Problem | Go through the listing that follows and report the number of lines with the string "text" in them, nothing more.

Provided data |
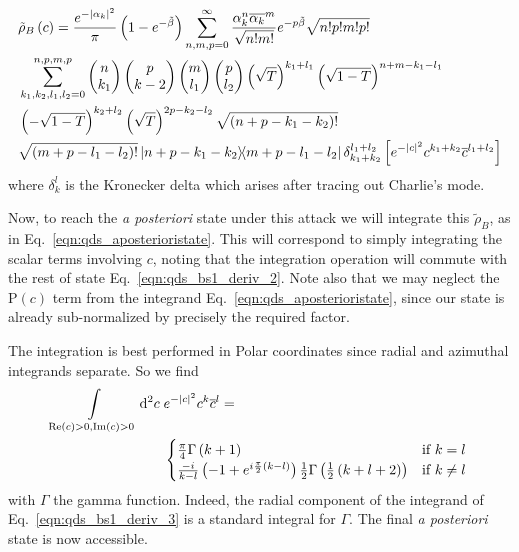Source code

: \begin{align}\label{eqn:qds_bs1_deriv_2}
%
&\tilde{\rho}_B\left(c\right) = \frac{e^{-\left|\alpha_k\right|^2}}{\pi}\left(1 - e^{-\tilde{\beta}}\right) \sum_{n, m, p=0}^\infty \frac{\alpha_k^n \overline{\alpha_k}^m}{\sqrt{n! m!}} e^{- p \tilde{\beta}} \sqrt{n! p! m! p!} \notag \\
%
&\sum_{k_1, k_2, l_1, l_2=0}^{n, p, m, p} \pmqty{n \\ k_1} \pmqty{p \\ k-2} \pmqty{m \\ l_1} \pmqty{p \\ l_2} \left(\sqrt{T}\right)^{k_1 + l_1} \left(\sqrt{1-T}\right)^{n + m - k_1 - l_1} \notag \\
%
&\left(-\sqrt{1-T}\right)^{k_2 + l_2} \left(\sqrt{T}\right)^{2 p - k_2 - l_2} \sqrt{\left(n + p - k_1 - k_2\right)!} \notag \\
%
&\sqrt{\left(m + p - l_1 - l_2\right)!} \dyad{n + p - k_1 - k_2}{m + p - l_1 - l_2} \delta_{k_1+k_2}^{l_1+l_2} \left[ e^{-\left|c\right|^2} c^{k_1 + k_2} \overline{c}^{l_1 + l_2} \right]
%
\end{align}
where $\delta_k^l$ is the Kronecker delta which arises after tracing out Charlie's mode.

 Now, to reach the \emph{a posteriori} state under this attack we will integrate this $\tilde{\rho}_B$, as in Eq.~\ref{eqn:qds_aposterioristate}. This will correspond to simply integrating the scalar terms involving $c$, noting that the integration operation will commute with the rest of state Eq.~\ref{eqn:qds_bs1_deriv_2}. Note also that we may neglect the $\text{P}\left(c\right)$ term from the integrand Eq.~\ref{eqn:qds_aposterioristate}, since our state is already sub-normalized by precisely the required factor. 

The integration is best performed in Polar coordinates since radial and azimuthal integrands separate. So we find
\begin{align}\label{eqn:qds_bs1_deriv_3}
\int\limits_{\text{Re}\left(c\right)>0, \text{Im}\left(c\right)>0} \mathop{}\!\mathrm{d^2} c \; &e^{-\left|c\right|^2} c^k \overline{c}^l = \notag \\
&\begin{cases}
\frac{\pi}{4} \Gamma\left(k+1\right) & \text{if } k = l \\
\frac{-i}{k-l}\left(-1 + e^{i \frac{\pi}{2}\left(k-l\right)}\right)\frac{1}{2}\Gamma\left(\frac{1}{2}\left(k + l + 2\right) \right) & \text{if } k \ne l
\end{cases}
\end{align}
with $\Gamma$ the gamma function. Indeed, the radial component of the integrand of Eq.~\ref{eqn:qds_bs1_deriv_3} is a standard integral for $\Gamma$. The final \emph{a posteriori} state is now accessible.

Output for this exercise | 4